Exercise requirements:
The answer must consist solely of the line that contains "- Billing Profile" and all subsequent lines of the data, each reproduced exactly.

[Opening Excerpted data section]

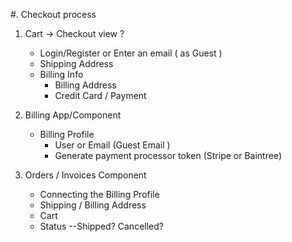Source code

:#. Checkout process

1. Cart -> Checkout view ?
    - Login/Register or Enter an email ( as Guest )
    - Shipping Address
    - Billing Info
        - Billing Address
        - Credit Card / Payment

2. Billing App/Component
    - Billing Profile
        - User or Email (Guest Email )
        - Generate payment processor token (Stripe or Baintree)

3. Orders / Invoices Component
    - Connecting the Billing Profile
    - Shipping / Billing Address
    - Cart
    - Status --Shipped? Cancelled?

[Closing Excerpted data section]

Answer to this problem:
    - Billing Profile
        - User or Email (Guest Email )
        - Generate payment processor token (Stripe or Baintree)

3. Orders / Invoices Component
    - Connecting the Billing Profile
    - Shipping / Billing Address
    - Cart
    - Status --Shipped? Cancelled?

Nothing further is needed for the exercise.